I was not much of an academic as what the Zimbabwean educational system would call it.
I was more of an artist, and as you know artists are not really recognised here.
You know it is all about academics.
If you do not know sciences then you are not smart, and I did not know sciences, in fact I did not even like it.
I was more of an artist and I was blessed enough that my parents recognised this, and we were privileged enough that I had siblings that were able to put money together, and I had siblings overseas in St Louis.
And everybody put the money together like we do and I was sent off to St Louis.
TN: So they sent you off to St. Louis to do veterinary studies, but you changed along the way?
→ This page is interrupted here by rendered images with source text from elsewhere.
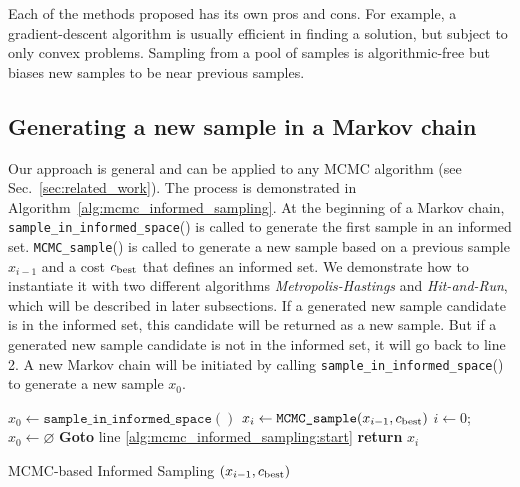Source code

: \documentclass[letterpaper, 10 pt, conference]{ieeeconf}  %
\begin{document}
Each of the methods proposed has its own pros and cons.
For example, a gradient-descent algorithm is usually efficient in finding a solution, but subject to only convex problems.
Sampling from a pool of samples is algorithmic-free but biases new samples to be near previous samples.


\subsection{Generating a new sample in a Markov chain}
\label{mcmc}

Our approach is general and can be applied to any MCMC algorithm (see Sec.~\ref{sec:related_work}).
The process is demonstrated in Algorithm~\ref{alg:mcmc_informed_sampling}.
At the beginning of a Markov chain, \texttt{sample\_in\_informed\_space}() is called to generate the first sample in an informed set.
\texttt{MCMC\_sample}() is called to generate a new sample based on a previous sample $ x_{i-1} $ and a cost $ c_{\rm best} $ that defines an informed set.
We demonstrate how to instantiate it with two different algorithms \emph{Metropolis-Hastings} and \emph{Hit-and-Run}, which will be described in later subsections.
If a generated new sample candidate is in the informed set, this candidate will be returned as a new sample.
But if a generated new sample candidate is not in the informed set, it will go back to line 2.
A new Markov chain will be initiated by calling \texttt{sample\_in\_informed\_space}() to generate a new sample $ x_0 $.

\begin{algorithm}[t]
	\begin{algorithmic}[1]
		\LOOP 
		\label{alg:mcmc_informed_sampling:start}
			\STATE $x_{0} \leftarrow \texttt{sample\_in\_informed\_space}( )$
		\ENDIF
		\STATE $x_{i} \leftarrow \texttt{MCMC\_sample} (x_{i-1}, c_{\rm best})$ 
			\STATE $ i \leftarrow 0 $; $ x_{0} \leftarrow \varnothing $
			\STATE \textbf{Goto} line \ref{alg:mcmc_informed_sampling:start} 
		\ENDIF
		\STATE \textbf{return} $x_{i}$
		\ENDLOOP 
	\end{algorithmic}
	\caption{\captionstyle MCMC-based Informed Sampling $( x_{i-1}, c_{\rm best})$}
	\label{alg:mcmc_informed_sampling}	
\end{algorithm}
\end{document}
JM: Well I changed along the way because my sister, Bessie, who was in St. Louis realised that we were going to be paying a lot of college fees, and this was not going to work out.
And you know, America has a system where they understand that trade is also extremely important.
So my sister was like let us see what is happening here.
Okay what do you really love? And I have always loved makeup and hair and I have always loved those things because I was a very insecure kid and I used my imagination a lot.
So I used to watch TV a lot because in Tynwald my parents were very strict so it was my TV, the goats, the dogs and myself, and my full-on imagination.
I would watch TV and imagine myself in the TV and imagine all that stuff, start putting on makeup and I was also very insecure about my skin colour.
You know because we were told the people that are light are the ones that are beautiful, and I would always watch these things and I would always experiment.
My mom loved makeup, but she was always very natural.
My dad hated the makeup right. So I would be there, and I would put a little makeup and my dad did not know.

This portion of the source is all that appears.